The task
Which lines of the entries hold the string "Total"? Copy each one.

(Available records begins)

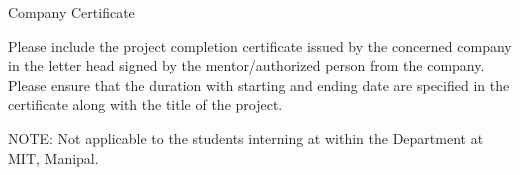 

\begin{center} {\large Company Certificate \par}\end{center}

Please include the project completion certificate issued by the concerned company in the letter head signed by the mentor/authorized person from the company. Please ensure that the duration with starting and ending date are specified in the certificate along with the title of the project.

NOTE: Not applicable to the students interning at within the Department at MIT, Manipal.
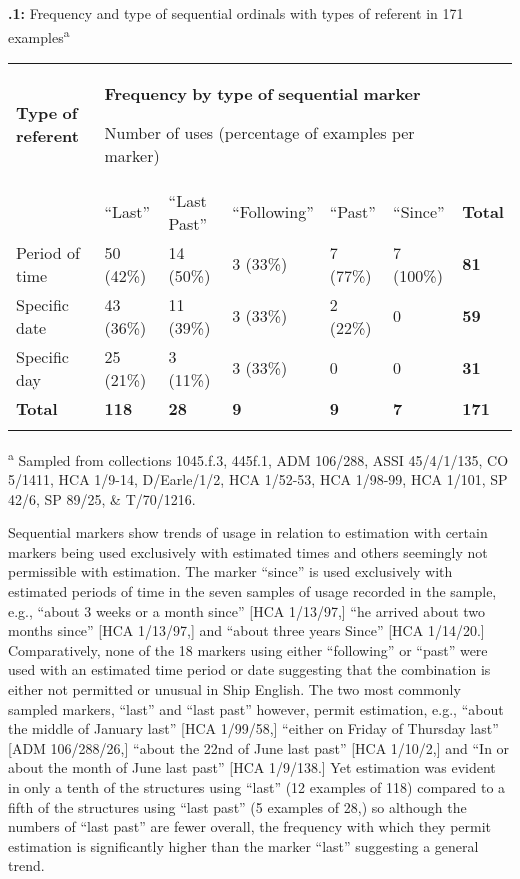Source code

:\textbf{.1:} Frequency and type of sequential ordinals with types of referent in 171 examples\textsuperscript{a}

\begin{tabularx}{\textwidth}{XXXXXXX}
\lsptoprule
\textbf{Type} \textbf{of} \textbf{referent} & \multicolumn{5}{X}{\textbf{Frequency} \textbf{by} \textbf{type} \textbf{of} \textbf{sequential} \textbf{marker}

Number of uses (percentage of examples per marker)} & \\
& “Last” & “Last Past” & “Following” & “Past” & “Since” & \textbf{Total}\\
Period of time & 50 (42\%) & 14 (50\%) & 3 (33\%) & 7 (77\%) & 7 (100\%) & \textbf{81}\\
Specific date & 43 (36\%) & 11 (39\%) & 3 (33\%) & 2 (22\%) & 0 & \textbf{59}\\
Specific day & 25 (21\%) & 3 (11\%) & 3 (33\%) & 0 & 0 & \textbf{31}\\
 \textbf{Total} & \textbf{118}    &  \textbf{28} &     \textbf{9} &  \textbf{9} &  \textbf{7} & \textbf{171}\\
\lspbottomrule
\end{tabularx}
\textsuperscript{a} Sampled from collections 1045.f.3, 445f.1, ADM 106/288, ASSI 45/4/1/135, CO 5/1411, HCA 1/9-14, D/Earle/1/2, HCA 1/52-53, HCA 1/98-99, HCA 1/101, SP 42/6, SP 89/25, \& T/70/1216.

  Sequential markers show trends of usage in relation to estimation with certain markers being used exclusively with estimated times and others seemingly not permissible with estimation. The marker “since” is used exclusively with estimated periods of time in the seven samples of usage recorded in the sample, e.g., “about 3 weeks or a month since” [HCA 1/13/97,] “he arrived about two months since” [HCA 1/13/97,] and “about three years Since” [HCA 1/14/20.] Comparatively, none of the 18 markers using either “following” or “past” were used with an estimated time period or date suggesting that the combination is either not permitted or unusual in Ship English. The two most commonly sampled markers, “last” and “last past” however, permit estimation, e.g., “about the middle of January last” [HCA 1/99/58,] “either on Friday of Thursday last” [ADM 106/288/26,] “about the 22nd of June last past” [HCA 1/10/2,] and “In or about the month of June last past” [HCA 1/9/138.] Yet estimation was evident in only a tenth of the structures using “last” (12 examples of 118) compared to a fifth of the structures using “last past” (5 examples of 28,) so although the numbers of “last past” are fewer overall, the frequency with which they permit estimation is significantly higher than the marker “last” suggesting a general trend.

(Available records ends)

Written solution
& “Last” & “Last Past” & “Following” & “Past” & “Since” & \textbf{Total}\\
 \textbf{Total} & \textbf{118}    &  \textbf{28} &     \textbf{9} &  \textbf{9} &  \textbf{7} & \textbf{171}\\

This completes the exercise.